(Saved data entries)
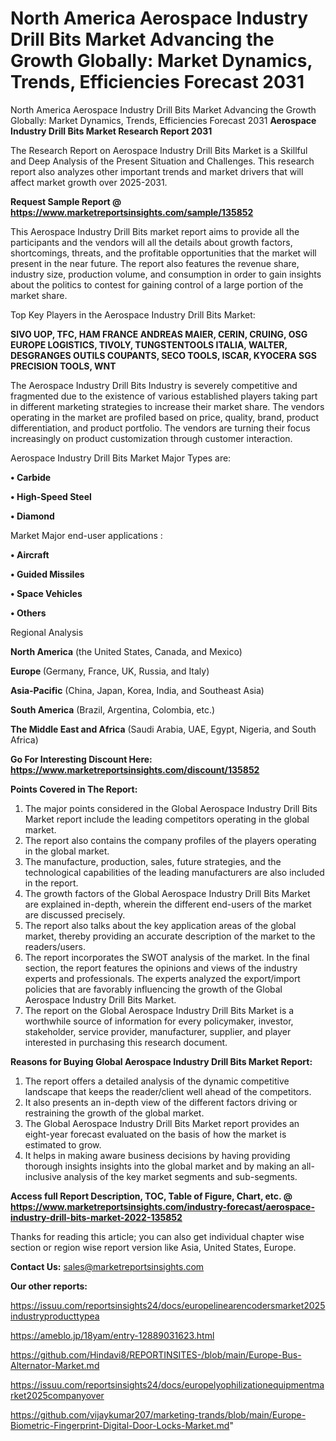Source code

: # North America Aerospace Industry Drill Bits Market Advancing the Growth Globally: Market Dynamics, Trends, Efficiencies Forecast 2031
North America Aerospace Industry Drill Bits Market Advancing the Growth Globally: Market Dynamics, Trends, Efficiencies Forecast 2031
<strong>Aerospace Industry Drill Bits Market Research Report 2031</strong>

The Research Report on Aerospace Industry Drill Bits Market is a Skillful and Deep Analysis of the Present Situation and Challenges. This research report also analyzes other important trends and market drivers that will affect market growth over 2025-2031.

<strong>Request Sample Report @ <a href=https://www.marketreportsinsights.com/sample/135852>https://www.marketreportsinsights.com/sample/135852</a></strong>

This Aerospace Industry Drill Bits market report aims to provide all the participants and the vendors will all the details about growth factors, shortcomings, threats, and the profitable opportunities that the market will present in the near future. The report also features the revenue share, industry size, production volume, and consumption in order to gain insights about the politics to contest for gaining control of a large portion of the market share.

Top Key Players in the Aerospace Industry Drill Bits Market:

<strong>SIVO UOP, TFC, HAM FRANCE ANDREAS MAIER, CERIN, CRUING, OSG EUROPE LOGISTICS, TIVOLY, TUNGSTENTOOLS ITALIA, WALTER, DESGRANGES OUTILS COUPANTS, SECO TOOLS, ISCAR, KYOCERA SGS PRECISION TOOLS, WNT</strong>

The Aerospace Industry Drill Bits Industry is severely competitive and fragmented due to the existence of various established players taking part in different marketing strategies to increase their market share. The vendors operating in the market are profiled based on price, quality, brand, product differentiation, and product portfolio. The vendors are turning their focus increasingly on product customization through customer interaction.

Aerospace Industry Drill Bits Market Major Types are:

<strong>• Carbide

• High-Speed Steel

• Diamond</strong>

Market Major end-user applications :

<strong>• Aircraft

• Guided Missiles

• Space Vehicles

• Others</strong>

Regional Analysis

</u><strong><b>North America</b></strong> (the United States, Canada, and Mexico)

<strong><b>Europe </b></strong>(Germany, France, UK, Russia, and Italy)

<strong><b>Asia-Pacific</b></strong> (China, Japan, Korea, India, and Southeast Asia)

<strong><b>South America</b></strong> (Brazil, Argentina, Colombia, etc.)

<strong><b>The Middle East and Africa</b></strong> (Saudi Arabia, UAE, Egypt, Nigeria, and South Africa)

<strong>Go For Interesting Discount Here: <a href=https://www.marketreportsinsights.com/discount/135852>https://www.marketreportsinsights.com/discount/135852</a></strong>

<strong>Points Covered in The Report:</strong>
<ol>
  <li>The major points considered in the Global Aerospace Industry Drill Bits Market report include the leading competitors operating in the global market.</li>
  <li>The report also contains the company profiles of the players operating in the global market.</li>
  <li>The manufacture, production, sales, future strategies, and the technological capabilities of the leading manufacturers are also included in the report.</li>
  <li>The growth factors of the Global Aerospace Industry Drill Bits Market are explained in-depth, wherein the different end-users of the market are discussed precisely.</li>
  <li>The report also talks about the key application areas of the global market, thereby providing an accurate description of the market to the readers/users.</li>
  <li>The report incorporates the SWOT analysis of the market. In the final section, the report features the opinions and views of the industry experts and professionals. The experts analyzed the export/import policies that are favorably influencing the growth of the Global Aerospace Industry Drill Bits Market.</li>
  <li>The report on the Global Aerospace Industry Drill Bits Market is a worthwhile source of information for every policymaker, investor, stakeholder, service provider, manufacturer, supplier, and player interested in purchasing this research document.</li>
</ol>
<strong>Reasons for Buying Global Aerospace Industry Drill Bits Market Report:</strong>

<ol>
  <li>The report offers a detailed analysis of the dynamic competitive landscape that keeps the reader/client well ahead of the competitors.</li>
  <li>It also presents an in-depth view of the different factors driving or restraining the growth of the global market.</li>
  <li>The Global Aerospace Industry Drill Bits Market report provides an eight-year forecast evaluated on the basis of how the market is estimated to grow.</li>
  <li>It helps in making aware business decisions by having providing thorough insights insights into the global market and by making an all-inclusive analysis of the key market segments and sub-segments.</li>
</ol>
<strong>Access full Report Description, TOC, Table of Figure, Chart, etc. @ <a href=https://www.marketreportsinsights.com/industry-forecast/aerospace-industry-drill-bits-market-2022-135852>https://www.marketreportsinsights.com/industry-forecast/aerospace-industry-drill-bits-market-2022-135852</a></strong>


Thanks for reading this article; you can also get individual chapter wise section or region wise report version like Asia, United States, Europe.

<strong>Contact Us:</strong>
sales@marketreportsinsights.com

<strong>Our other reports:</strong>

<a href=https://issuu.com/reportsinsights24/docs/europelinearencodersmarket2025industryproducttypea>https://issuu.com/reportsinsights24/docs/europelinearencodersmarket2025industryproducttypea</a>

<a href=https://ameblo.jp/18yam/entry-12889031623.html>https://ameblo.jp/18yam/entry-12889031623.html</a>

<a href=https://github.com/Hindavi8/REPORTINSITES-/blob/main/Europe-Bus-Alternator-Market.md>https://github.com/Hindavi8/REPORTINSITES-/blob/main/Europe-Bus-Alternator-Market.md</a>

<a href=https://issuu.com/reportsinsights24/docs/europelyophilizationequipmentmarket2025companyover>https://issuu.com/reportsinsights24/docs/europelyophilizationequipmentmarket2025companyover</a>

<a href=https://github.com/vijaykumar207/marketing-trands/blob/main/Europe-Biometric-Fingerprint-Digital-Door-Locks-Market.md>https://github.com/vijaykumar207/marketing-trands/blob/main/Europe-Biometric-Fingerprint-Digital-Door-Locks-Market.md</a>"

(Problem statement) Write out all the entries exactly, except for the pictures.

(Finished task)
Source code

: # North America Aerospace Industry Drill Bits Market Advancing the Growth Globally: Market Dynamics, Trends, Efficiencies Forecast 2031
North America Aerospace Industry Drill Bits Market Advancing the Growth Globally: Market Dynamics, Trends, Efficiencies Forecast 2031
<strong>Aerospace Industry Drill Bits Market Research Report 2031</strong>

The Research Report on Aerospace Industry Drill Bits Market is a Skillful and Deep Analysis of the Present Situation and Challenges. This research report also analyzes other important trends and market drivers that will affect market growth over 2025-2031.

<strong>Request Sample Report @ <a href=https://www.marketreportsinsights.com/sample/135852>https://www.marketreportsinsights.com/sample/135852</a></strong>

This Aerospace Industry Drill Bits market report aims to provide all the participants and the vendors will all the details about growth factors, shortcomings, threats, and the profitable opportunities that the market will present in the near future. The report also features the revenue share, industry size, production volume, and consumption in order to gain insights about the politics to contest for gaining control of a large portion of the market share.

Top Key Players in the Aerospace Industry Drill Bits Market:

<strong>SIVO UOP, TFC, HAM FRANCE ANDREAS MAIER, CERIN, CRUING, OSG EUROPE LOGISTICS, TIVOLY, TUNGSTENTOOLS ITALIA, WALTER, DESGRANGES OUTILS COUPANTS, SECO TOOLS, ISCAR, KYOCERA SGS PRECISION TOOLS, WNT</strong>

The Aerospace Industry Drill Bits Industry is severely competitive and fragmented due to the existence of various established players taking part in different marketing strategies to increase their market share. The vendors operating in the market are profiled based on price, quality, brand, product differentiation, and product portfolio. The vendors are turning their focus increasingly on product customization through customer interaction.

Aerospace Industry Drill Bits Market Major Types are:

<strong>• Carbide

• High-Speed Steel

• Diamond</strong>

Market Major end-user applications :

<strong>• Aircraft

• Guided Missiles

• Space Vehicles

• Others</strong>

Regional Analysis

</u><strong><b>North America</b></strong> (the United States, Canada, and Mexico)

<strong><b>Europe </b></strong>(Germany, France, UK, Russia, and Italy)

<strong><b>Asia-Pacific</b></strong> (China, Japan, Korea, India, and Southeast Asia)

<strong><b>South America</b></strong> (Brazil, Argentina, Colombia, etc.)

<strong><b>The Middle East and Africa</b></strong> (Saudi Arabia, UAE, Egypt, Nigeria, and South Africa)

<strong>Go For Interesting Discount Here: <a href=https://www.marketreportsinsights.com/discount/135852>https://www.marketreportsinsights.com/discount/135852</a></strong>

<strong>Points Covered in The Report:</strong>
<ol>
  <li>The major points considered in the Global Aerospace Industry Drill Bits Market report include the leading competitors operating in the global market.</li>
  <li>The report also contains the company profiles of the players operating in the global market.</li>
  <li>The manufacture, production, sales, future strategies, and the technological capabilities of the leading manufacturers are also included in the report.</li>
  <li>The growth factors of the Global Aerospace Industry Drill Bits Market are explained in-depth, wherein the different end-users of the market are discussed precisely.</li>
  <li>The report also talks about the key application areas of the global market, thereby providing an accurate description of the market to the readers/users.</li>
  <li>The report incorporates the SWOT analysis of the market. In the final section, the report features the opinions and views of the industry experts and professionals. The experts analyzed the export/import policies that are favorably influencing the growth of the Global Aerospace Industry Drill Bits Market.</li>
  <li>The report on the Global Aerospace Industry Drill Bits Market is a worthwhile source of information for every policymaker, investor, stakeholder, service provider, manufacturer, supplier, and player interested in purchasing this research document.</li>
</ol>
<strong>Reasons for Buying Global Aerospace Industry Drill Bits Market Report:</strong>

<ol>
  <li>The report offers a detailed analysis of the dynamic competitive landscape that keeps the reader/client well ahead of the competitors.</li>
  <li>It also presents an in-depth view of the different factors driving or restraining the growth of the global market.</li>
  <li>The Global Aerospace Industry Drill Bits Market report provides an eight-year forecast evaluated on the basis of how the market is estimated to grow.</li>
  <li>It helps in making aware business decisions by having providing thorough insights insights into the global market and by making an all-inclusive analysis of the key market segments and sub-segments.</li>
</ol>
<strong>Access full Report Description, TOC, Table of Figure, Chart, etc. @ <a href=https://www.marketreportsinsights.com/industry-forecast/aerospace-industry-drill-bits-market-2022-135852>https://www.marketreportsinsights.com/industry-forecast/aerospace-industry-drill-bits-market-2022-135852</a></strong>


Thanks for reading this article; you can also get individual chapter wise section or region wise report version like Asia, United States, Europe.

<strong>Contact Us:</strong>
sales@marketreportsinsights.com

<strong>Our other reports:</strong>

<a href=https://issuu.com/reportsinsights24/docs/europelinearencodersmarket2025industryproducttypea>https://issuu.com/reportsinsights24/docs/europelinearencodersmarket2025industryproducttypea</a>

<a href=https://ameblo.jp/18yam/entry-12889031623.html>https://ameblo.jp/18yam/entry-12889031623.html</a>

<a href=https://github.com/Hindavi8/REPORTINSITES-/blob/main/Europe-Bus-Alternator-Market.md>https://github.com/Hindavi8/REPORTINSITES-/blob/main/Europe-Bus-Alternator-Market.md</a>

<a href=https://issuu.com/reportsinsights24/docs/europelyophilizationequipmentmarket2025companyover>https://issuu.com/reportsinsights24/docs/europelyophilizationequipmentmarket2025companyover</a>

<a href=https://github.com/vijaykumar207/marketing-trands/blob/main/Europe-Biometric-Fingerprint-Digital-Door-Locks-Market.md>https://github.com/vijaykumar207/marketing-trands/blob/main/Europe-Biometric-Fingerprint-Digital-Door-Locks-Market.md</a>"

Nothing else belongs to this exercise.